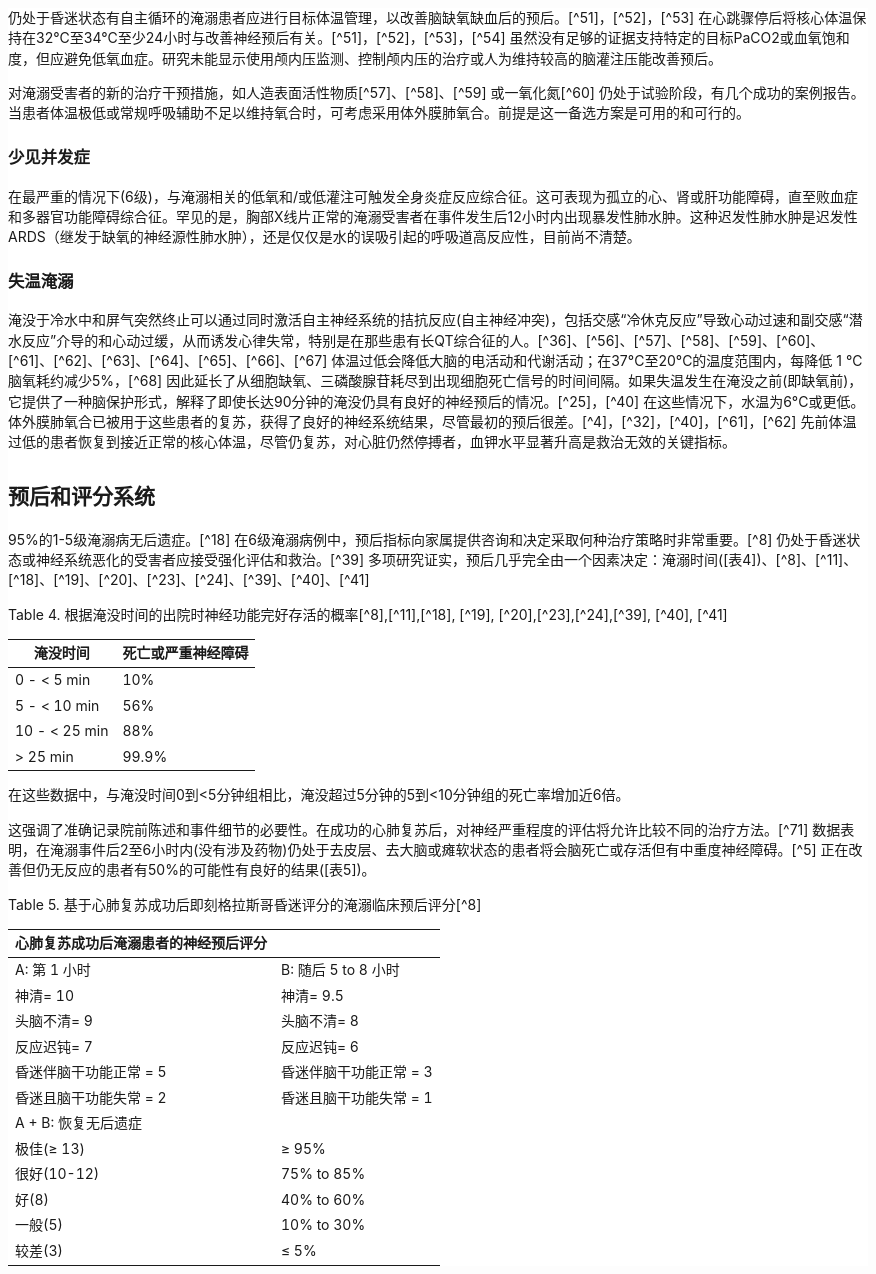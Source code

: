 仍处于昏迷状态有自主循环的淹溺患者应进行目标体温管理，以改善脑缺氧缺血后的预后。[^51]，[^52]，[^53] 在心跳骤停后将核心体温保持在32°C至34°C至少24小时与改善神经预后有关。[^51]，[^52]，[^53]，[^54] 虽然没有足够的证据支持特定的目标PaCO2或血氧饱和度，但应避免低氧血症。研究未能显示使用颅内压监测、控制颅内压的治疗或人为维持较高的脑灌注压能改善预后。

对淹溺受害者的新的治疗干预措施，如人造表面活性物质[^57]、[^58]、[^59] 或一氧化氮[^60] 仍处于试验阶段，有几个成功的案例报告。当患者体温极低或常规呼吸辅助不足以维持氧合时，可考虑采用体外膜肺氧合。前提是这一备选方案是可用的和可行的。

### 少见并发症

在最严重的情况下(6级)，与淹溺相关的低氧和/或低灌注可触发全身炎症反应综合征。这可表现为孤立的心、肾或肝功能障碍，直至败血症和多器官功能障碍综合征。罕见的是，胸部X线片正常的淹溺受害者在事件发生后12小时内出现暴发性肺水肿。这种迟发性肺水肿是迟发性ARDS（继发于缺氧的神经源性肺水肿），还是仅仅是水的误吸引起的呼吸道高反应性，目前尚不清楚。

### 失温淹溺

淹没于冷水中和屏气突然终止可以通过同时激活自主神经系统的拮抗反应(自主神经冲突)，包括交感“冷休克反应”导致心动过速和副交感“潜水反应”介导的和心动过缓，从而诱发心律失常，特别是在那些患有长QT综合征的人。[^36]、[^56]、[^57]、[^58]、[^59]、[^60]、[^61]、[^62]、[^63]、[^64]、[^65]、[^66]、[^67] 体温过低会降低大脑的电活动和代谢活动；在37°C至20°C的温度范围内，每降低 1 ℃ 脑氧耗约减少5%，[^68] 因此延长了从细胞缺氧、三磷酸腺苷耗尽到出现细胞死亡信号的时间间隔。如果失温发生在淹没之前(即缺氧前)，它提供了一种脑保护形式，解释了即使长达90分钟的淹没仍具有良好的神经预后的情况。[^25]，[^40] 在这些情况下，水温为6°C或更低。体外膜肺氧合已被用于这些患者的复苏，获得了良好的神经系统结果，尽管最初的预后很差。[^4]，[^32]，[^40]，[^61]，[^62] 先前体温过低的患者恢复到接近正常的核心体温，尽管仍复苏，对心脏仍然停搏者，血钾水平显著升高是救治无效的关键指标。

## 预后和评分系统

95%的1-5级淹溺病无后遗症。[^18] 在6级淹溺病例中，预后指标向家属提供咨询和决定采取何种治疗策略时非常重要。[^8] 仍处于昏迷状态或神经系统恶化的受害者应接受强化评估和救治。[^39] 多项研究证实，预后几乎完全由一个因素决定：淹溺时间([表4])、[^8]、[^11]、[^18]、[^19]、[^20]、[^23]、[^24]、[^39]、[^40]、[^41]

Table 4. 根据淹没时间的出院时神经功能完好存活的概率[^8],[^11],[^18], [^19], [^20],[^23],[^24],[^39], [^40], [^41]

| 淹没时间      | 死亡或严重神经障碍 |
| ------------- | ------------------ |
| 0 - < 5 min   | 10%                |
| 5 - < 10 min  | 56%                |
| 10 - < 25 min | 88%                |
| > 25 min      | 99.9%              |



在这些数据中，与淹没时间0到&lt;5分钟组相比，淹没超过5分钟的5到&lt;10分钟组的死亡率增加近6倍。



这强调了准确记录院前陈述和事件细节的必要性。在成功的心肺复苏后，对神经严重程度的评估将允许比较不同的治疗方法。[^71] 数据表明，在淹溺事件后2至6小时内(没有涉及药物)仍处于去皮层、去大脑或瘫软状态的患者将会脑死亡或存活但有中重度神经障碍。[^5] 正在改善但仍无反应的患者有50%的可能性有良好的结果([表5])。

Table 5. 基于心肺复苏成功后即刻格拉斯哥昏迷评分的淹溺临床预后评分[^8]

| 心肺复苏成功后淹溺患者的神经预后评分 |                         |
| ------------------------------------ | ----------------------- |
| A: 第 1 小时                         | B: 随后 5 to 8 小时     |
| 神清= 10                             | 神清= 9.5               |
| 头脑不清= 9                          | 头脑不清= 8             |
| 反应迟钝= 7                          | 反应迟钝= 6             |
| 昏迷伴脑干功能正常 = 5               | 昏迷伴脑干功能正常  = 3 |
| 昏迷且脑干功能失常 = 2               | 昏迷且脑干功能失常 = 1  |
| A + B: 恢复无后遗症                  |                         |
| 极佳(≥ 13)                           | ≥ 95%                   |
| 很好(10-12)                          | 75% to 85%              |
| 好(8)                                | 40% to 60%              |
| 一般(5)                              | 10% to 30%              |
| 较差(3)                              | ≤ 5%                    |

--- --- ---

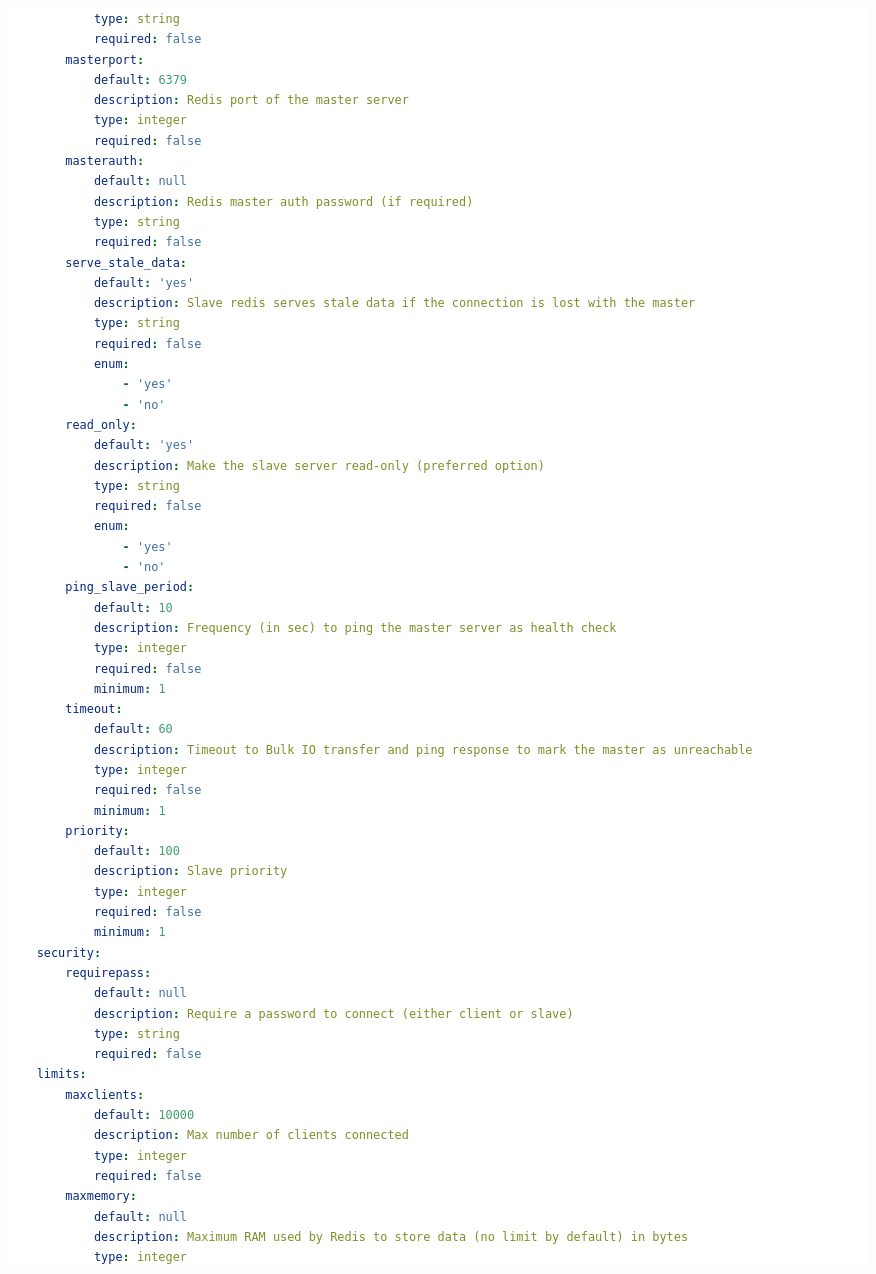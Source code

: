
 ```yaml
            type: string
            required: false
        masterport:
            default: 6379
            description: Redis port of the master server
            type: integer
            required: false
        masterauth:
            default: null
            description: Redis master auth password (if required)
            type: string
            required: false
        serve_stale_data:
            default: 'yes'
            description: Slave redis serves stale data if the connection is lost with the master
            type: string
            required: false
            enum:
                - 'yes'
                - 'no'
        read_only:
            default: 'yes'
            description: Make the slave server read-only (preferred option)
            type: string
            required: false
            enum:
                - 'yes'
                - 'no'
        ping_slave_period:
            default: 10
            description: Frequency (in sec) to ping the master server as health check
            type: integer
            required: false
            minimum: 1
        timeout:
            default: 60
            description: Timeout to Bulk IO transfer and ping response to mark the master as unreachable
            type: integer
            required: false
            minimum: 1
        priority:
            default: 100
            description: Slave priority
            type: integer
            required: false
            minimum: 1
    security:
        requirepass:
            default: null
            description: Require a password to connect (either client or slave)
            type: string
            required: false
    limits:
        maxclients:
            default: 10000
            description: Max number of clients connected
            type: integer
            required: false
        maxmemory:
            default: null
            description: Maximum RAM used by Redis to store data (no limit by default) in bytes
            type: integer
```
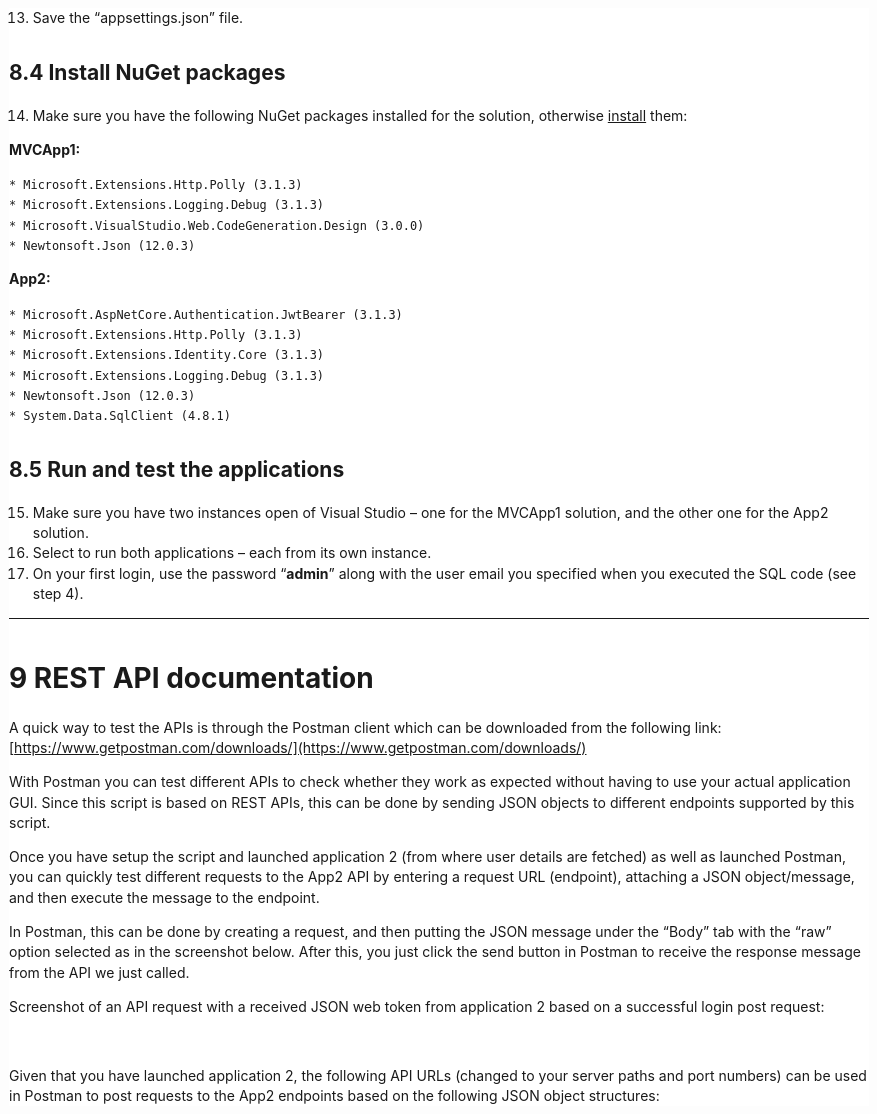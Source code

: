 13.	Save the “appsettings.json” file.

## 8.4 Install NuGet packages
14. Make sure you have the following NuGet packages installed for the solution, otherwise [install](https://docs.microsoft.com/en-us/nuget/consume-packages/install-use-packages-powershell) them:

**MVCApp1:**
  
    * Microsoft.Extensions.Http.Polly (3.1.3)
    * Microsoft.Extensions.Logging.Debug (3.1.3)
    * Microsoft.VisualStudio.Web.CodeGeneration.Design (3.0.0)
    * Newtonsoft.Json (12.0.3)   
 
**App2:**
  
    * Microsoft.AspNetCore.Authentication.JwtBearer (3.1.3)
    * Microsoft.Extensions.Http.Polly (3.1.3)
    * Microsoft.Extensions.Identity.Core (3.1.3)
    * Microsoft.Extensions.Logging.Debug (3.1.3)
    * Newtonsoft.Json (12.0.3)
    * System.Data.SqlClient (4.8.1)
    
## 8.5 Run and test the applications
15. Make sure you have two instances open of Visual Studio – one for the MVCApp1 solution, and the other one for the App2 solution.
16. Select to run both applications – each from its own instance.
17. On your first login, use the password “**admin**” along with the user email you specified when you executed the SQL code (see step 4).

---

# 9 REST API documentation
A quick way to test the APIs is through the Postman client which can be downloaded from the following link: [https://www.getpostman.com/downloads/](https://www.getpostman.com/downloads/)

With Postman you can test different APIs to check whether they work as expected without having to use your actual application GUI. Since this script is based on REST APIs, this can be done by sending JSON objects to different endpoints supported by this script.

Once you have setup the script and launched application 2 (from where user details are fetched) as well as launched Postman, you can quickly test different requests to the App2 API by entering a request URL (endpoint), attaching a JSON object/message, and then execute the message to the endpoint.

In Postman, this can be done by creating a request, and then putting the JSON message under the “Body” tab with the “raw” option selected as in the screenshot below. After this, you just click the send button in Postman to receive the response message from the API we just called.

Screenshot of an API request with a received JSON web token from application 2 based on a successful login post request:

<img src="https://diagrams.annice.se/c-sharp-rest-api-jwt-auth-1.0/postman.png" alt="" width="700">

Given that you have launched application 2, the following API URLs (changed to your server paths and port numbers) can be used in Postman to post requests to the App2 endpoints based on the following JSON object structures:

--- --- ---

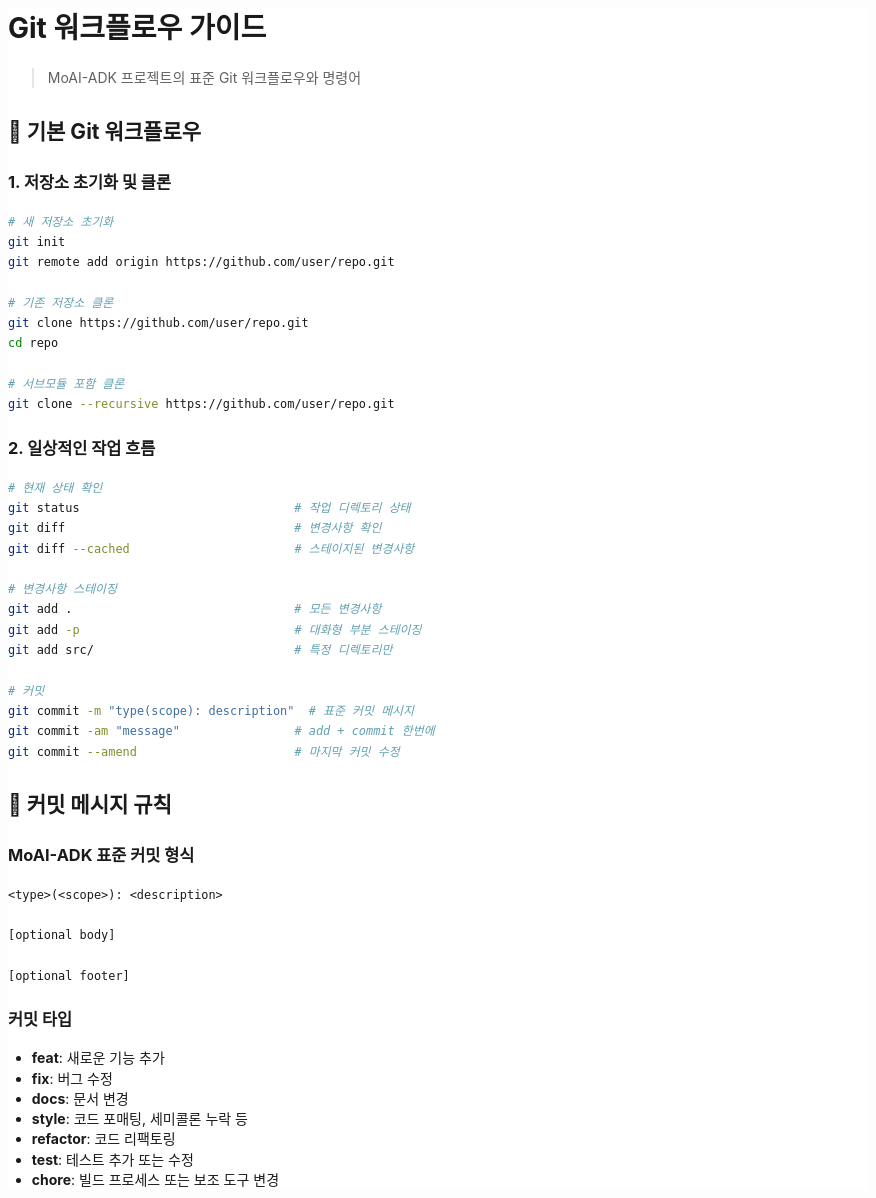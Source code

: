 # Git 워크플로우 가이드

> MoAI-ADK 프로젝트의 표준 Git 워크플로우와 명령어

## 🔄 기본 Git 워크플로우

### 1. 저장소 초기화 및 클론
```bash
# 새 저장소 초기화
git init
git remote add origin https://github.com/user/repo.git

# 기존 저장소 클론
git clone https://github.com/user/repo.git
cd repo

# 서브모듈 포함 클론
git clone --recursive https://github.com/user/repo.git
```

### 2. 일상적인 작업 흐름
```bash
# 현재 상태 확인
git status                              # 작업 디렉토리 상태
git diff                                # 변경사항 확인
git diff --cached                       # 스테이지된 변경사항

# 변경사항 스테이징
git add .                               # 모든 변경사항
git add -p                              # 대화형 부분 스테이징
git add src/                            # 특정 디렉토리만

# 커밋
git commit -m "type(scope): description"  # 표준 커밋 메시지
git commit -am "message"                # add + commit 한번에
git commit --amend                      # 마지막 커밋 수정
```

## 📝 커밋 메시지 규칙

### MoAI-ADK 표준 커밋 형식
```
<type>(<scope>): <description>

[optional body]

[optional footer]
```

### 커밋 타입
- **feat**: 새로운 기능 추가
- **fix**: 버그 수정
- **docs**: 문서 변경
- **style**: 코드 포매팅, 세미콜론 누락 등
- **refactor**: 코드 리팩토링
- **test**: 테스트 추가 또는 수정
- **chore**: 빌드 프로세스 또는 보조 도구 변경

--- --- ---

About this task ▸ Report only the number of lines in the data above that contain "applications".

Answer to this exercise ▸ 2